Equal dataset size comparison

A potential caveat for the interpretation of the results is the significantly different size of the pre-training datasets used. We thus quantitatively examined the question of size vs. mechanistic similarity of the pre-training datasets. NERF models for CC reaction predictions were trained using models pretrained on identically-sized 1000-reaction subsets of the USPTO, Diels–Alder, Ene, and Nazarov datasets. To account for the random distribution of pre-training data for these examples, 10 pretrained NERF models were each tested on 10 different subsets of Cope and Claisen rearrangements.

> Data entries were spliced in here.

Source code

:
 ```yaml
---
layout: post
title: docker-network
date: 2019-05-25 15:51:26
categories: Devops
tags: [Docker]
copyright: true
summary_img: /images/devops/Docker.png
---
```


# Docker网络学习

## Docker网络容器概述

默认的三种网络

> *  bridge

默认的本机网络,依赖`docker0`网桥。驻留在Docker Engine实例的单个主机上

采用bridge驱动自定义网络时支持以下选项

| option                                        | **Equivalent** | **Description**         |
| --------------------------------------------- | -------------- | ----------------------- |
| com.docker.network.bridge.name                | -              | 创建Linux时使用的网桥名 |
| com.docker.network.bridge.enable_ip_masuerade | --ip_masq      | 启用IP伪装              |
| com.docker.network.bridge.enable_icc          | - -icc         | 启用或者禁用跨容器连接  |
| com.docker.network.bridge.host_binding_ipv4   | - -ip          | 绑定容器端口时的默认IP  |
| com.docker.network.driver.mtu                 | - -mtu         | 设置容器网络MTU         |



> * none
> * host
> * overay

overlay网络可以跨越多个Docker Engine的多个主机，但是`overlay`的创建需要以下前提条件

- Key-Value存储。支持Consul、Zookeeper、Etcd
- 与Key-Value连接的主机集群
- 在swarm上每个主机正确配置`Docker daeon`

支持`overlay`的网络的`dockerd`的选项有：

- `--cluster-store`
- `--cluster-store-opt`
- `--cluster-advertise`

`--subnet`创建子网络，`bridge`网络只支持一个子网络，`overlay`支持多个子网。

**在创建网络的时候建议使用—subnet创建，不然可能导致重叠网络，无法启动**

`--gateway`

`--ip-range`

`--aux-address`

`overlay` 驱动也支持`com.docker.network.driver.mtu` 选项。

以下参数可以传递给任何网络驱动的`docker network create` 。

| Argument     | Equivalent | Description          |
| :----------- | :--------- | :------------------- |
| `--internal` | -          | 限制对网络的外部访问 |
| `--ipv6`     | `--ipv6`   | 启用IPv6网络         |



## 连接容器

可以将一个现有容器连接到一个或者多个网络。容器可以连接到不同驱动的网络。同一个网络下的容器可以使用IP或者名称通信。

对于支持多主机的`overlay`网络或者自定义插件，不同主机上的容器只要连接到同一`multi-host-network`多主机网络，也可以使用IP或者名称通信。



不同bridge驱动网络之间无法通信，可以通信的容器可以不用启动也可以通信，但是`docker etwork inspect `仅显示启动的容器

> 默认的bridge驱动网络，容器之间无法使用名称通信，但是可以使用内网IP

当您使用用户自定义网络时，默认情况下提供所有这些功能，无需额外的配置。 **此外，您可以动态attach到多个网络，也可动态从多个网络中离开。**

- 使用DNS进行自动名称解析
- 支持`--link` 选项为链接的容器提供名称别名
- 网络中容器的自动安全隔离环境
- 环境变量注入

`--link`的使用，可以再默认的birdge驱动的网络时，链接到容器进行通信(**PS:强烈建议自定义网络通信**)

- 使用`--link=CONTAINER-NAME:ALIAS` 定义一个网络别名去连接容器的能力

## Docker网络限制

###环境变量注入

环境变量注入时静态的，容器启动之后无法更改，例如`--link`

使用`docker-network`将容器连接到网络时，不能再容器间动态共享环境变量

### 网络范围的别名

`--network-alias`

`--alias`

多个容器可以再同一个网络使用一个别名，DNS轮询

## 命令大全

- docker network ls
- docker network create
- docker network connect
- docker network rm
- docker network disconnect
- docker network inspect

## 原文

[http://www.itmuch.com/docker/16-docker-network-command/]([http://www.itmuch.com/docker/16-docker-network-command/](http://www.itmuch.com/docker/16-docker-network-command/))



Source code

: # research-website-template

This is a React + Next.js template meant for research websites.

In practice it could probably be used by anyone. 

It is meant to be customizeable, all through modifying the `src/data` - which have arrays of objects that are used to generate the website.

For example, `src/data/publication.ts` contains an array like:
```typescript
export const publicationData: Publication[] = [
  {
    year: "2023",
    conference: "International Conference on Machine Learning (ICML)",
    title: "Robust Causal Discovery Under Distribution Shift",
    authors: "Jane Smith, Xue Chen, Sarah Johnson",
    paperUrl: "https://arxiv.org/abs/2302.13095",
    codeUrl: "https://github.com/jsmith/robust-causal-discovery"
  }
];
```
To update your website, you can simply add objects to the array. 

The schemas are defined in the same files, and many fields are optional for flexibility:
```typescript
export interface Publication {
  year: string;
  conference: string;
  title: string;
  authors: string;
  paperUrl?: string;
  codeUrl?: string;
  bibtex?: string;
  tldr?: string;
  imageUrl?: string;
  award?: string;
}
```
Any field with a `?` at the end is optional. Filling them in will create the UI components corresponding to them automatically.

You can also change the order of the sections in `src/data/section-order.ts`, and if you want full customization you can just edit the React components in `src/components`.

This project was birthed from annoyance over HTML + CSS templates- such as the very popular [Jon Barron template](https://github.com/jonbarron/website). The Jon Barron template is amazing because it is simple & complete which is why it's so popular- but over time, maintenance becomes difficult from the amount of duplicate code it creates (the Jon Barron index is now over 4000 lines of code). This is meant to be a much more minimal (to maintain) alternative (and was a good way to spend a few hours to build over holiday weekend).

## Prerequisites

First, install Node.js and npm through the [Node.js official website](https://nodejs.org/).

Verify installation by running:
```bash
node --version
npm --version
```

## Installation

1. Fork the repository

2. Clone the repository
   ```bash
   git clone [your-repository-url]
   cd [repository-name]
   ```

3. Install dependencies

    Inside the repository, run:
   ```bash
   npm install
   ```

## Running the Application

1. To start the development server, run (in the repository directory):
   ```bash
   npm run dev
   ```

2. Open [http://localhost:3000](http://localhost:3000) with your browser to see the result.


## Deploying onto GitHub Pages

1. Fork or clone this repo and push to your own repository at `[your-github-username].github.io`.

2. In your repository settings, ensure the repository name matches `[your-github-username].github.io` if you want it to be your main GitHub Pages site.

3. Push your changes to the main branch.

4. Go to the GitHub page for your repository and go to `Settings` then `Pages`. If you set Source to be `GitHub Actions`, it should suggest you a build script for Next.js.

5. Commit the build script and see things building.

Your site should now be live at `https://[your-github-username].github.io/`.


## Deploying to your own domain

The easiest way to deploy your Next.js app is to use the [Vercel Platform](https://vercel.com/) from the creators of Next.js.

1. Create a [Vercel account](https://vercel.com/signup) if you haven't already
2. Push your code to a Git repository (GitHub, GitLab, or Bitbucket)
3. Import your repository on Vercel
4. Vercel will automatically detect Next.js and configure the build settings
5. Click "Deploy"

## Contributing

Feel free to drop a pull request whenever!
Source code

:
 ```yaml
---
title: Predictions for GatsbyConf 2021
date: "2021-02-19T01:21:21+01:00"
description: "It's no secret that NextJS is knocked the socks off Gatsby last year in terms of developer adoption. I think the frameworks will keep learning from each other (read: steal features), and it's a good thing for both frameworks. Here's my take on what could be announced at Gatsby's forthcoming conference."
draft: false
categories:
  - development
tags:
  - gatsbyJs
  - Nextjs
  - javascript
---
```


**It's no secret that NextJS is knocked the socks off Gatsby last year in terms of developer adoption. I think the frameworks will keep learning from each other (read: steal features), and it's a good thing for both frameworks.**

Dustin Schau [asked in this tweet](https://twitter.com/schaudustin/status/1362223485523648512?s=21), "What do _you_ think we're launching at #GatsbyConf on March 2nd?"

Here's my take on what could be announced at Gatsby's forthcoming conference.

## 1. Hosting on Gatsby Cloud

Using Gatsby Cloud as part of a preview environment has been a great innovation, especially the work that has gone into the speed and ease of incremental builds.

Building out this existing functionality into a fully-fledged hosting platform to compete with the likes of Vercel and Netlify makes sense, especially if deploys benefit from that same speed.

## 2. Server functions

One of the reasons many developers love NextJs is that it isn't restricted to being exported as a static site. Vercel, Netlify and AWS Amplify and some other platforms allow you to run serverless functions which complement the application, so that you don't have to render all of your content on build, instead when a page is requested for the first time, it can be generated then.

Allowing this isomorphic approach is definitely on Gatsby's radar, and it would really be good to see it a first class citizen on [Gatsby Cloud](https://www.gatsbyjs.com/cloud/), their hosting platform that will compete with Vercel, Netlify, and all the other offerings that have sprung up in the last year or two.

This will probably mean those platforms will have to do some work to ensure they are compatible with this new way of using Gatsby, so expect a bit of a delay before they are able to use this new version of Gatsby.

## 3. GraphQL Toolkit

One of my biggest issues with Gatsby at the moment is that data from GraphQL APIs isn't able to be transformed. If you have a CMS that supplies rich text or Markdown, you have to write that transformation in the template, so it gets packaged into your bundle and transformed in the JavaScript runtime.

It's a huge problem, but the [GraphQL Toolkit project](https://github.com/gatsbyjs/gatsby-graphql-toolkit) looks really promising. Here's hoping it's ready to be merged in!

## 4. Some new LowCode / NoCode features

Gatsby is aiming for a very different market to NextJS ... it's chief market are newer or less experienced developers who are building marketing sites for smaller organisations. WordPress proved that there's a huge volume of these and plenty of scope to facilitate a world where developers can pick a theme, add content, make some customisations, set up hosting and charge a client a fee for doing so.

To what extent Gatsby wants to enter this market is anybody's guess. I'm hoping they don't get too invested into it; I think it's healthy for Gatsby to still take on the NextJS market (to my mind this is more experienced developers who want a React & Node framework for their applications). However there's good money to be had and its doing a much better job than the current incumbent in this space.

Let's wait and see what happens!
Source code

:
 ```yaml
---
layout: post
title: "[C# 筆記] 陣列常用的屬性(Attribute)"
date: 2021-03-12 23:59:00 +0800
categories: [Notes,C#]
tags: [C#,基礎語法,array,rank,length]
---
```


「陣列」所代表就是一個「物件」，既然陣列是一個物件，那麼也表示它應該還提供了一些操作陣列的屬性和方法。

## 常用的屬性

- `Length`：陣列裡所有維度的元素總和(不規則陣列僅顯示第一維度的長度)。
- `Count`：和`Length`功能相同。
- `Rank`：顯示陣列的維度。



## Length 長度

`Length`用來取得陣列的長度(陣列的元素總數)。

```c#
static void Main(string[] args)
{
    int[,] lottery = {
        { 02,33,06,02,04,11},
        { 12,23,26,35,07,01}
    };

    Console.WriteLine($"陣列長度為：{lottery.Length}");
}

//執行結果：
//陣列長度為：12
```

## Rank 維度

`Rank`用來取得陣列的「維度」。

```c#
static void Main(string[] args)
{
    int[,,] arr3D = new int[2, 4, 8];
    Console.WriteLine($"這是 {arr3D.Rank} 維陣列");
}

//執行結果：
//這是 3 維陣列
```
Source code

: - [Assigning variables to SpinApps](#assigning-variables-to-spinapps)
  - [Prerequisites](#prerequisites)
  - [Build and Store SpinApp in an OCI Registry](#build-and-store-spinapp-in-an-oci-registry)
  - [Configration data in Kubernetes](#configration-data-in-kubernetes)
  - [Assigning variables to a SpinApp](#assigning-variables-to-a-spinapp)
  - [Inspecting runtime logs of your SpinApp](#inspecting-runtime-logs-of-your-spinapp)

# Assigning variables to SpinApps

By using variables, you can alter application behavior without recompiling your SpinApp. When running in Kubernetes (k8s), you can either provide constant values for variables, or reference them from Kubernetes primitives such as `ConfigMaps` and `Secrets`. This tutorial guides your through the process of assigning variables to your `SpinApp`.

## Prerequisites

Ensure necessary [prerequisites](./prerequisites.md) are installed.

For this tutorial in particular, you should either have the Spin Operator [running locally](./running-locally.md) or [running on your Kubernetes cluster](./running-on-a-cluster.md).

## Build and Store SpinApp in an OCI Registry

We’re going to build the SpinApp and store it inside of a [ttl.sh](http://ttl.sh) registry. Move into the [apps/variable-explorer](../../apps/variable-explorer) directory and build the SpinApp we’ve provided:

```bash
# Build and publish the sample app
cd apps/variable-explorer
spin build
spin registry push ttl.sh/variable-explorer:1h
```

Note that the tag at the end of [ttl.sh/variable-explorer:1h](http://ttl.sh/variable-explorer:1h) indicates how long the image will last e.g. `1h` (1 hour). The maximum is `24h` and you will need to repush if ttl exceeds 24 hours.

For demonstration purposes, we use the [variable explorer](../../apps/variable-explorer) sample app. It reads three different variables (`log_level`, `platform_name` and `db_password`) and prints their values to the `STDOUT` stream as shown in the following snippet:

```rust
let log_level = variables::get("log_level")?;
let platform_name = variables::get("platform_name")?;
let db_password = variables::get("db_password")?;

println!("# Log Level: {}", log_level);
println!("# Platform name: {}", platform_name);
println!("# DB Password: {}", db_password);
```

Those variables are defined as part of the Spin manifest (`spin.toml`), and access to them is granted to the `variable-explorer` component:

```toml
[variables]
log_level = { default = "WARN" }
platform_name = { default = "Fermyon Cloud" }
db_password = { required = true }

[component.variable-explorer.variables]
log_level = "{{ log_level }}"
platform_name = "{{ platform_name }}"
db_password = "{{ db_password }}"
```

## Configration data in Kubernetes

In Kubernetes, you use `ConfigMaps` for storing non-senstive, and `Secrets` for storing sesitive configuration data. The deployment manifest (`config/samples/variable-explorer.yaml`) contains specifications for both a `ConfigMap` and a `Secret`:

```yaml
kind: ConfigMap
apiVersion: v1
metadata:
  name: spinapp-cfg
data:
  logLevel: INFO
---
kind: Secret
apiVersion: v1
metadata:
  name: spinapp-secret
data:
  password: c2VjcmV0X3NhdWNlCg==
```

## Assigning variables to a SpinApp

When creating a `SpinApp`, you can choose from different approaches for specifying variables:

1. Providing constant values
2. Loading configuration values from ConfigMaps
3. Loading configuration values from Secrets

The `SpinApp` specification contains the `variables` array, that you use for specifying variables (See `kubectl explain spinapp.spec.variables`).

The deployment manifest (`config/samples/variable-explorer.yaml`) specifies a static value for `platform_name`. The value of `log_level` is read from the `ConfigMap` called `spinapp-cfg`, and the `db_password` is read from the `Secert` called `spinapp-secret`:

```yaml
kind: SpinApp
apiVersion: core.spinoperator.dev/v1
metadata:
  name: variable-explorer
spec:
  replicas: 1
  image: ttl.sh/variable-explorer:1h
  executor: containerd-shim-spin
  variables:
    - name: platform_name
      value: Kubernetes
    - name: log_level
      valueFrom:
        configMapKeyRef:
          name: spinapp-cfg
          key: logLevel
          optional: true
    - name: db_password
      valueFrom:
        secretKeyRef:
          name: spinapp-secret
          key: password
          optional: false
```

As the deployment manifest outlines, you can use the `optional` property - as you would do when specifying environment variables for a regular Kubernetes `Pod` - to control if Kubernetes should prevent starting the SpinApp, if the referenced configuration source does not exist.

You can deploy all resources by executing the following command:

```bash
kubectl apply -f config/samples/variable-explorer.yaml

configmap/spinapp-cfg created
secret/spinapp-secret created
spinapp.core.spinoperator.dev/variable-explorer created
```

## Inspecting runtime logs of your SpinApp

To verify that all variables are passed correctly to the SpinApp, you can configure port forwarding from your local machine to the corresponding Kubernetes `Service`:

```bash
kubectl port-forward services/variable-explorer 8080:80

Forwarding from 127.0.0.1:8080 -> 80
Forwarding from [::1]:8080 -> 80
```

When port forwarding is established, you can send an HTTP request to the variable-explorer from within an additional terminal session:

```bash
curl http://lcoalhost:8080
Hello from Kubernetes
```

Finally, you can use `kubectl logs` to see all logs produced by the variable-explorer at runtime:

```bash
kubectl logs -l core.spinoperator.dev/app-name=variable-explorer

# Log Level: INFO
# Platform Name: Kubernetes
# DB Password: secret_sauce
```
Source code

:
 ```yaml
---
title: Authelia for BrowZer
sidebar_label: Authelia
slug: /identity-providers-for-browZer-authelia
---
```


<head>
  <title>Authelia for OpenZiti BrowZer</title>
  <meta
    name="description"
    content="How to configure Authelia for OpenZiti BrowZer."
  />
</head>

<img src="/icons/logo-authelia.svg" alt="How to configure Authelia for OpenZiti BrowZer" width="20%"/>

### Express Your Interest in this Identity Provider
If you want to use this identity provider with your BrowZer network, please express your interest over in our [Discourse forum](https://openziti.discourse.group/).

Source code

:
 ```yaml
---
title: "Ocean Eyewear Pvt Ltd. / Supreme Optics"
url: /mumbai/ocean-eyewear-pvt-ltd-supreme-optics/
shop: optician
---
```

In Fig. 4, the performance of each NERF model is compared against the non-pretrained NERF baseline of 62.7% Top-1 accuracy. When pre-trained using equally sized pre-training datasets, the most accurate Cope and Claisen predictions were obtained from models pretrained on Diels–Alder reactions (+3.7%, Fig. 4A). Pre-training on Ene and Nazarov reactions also increased performance but to a lesser extent (+0.7 to 1.9%). USPTO-MIT pre-training had a negative impact on accuracy, suggesting that the benefits seen for pre-training by USPTO-MIT data in Fig. 2A were the result of the general chemical understanding provided by the entire dataset and could not be replicated by selecting only a small subset of its reactions. This confirms again the hypothesis that the more mechanistically similar the dataset, the more effective the pretraining.


	Fig. 4 Effects of pre-training chemistry on prediction accuracies for NERF models where each pre-training dataset comprised 1000 reactions. The height of each bar indicates how the Top-1 accuracy compares to the baseline (non-pretrained model). (A) Models were made for the Cope and Claisen rearrangement using 328 reactions (10%) of the dataset as training. (B) Models were made for the Diels–Alder dataset also using 328 reactions (3%) of the dataset as training.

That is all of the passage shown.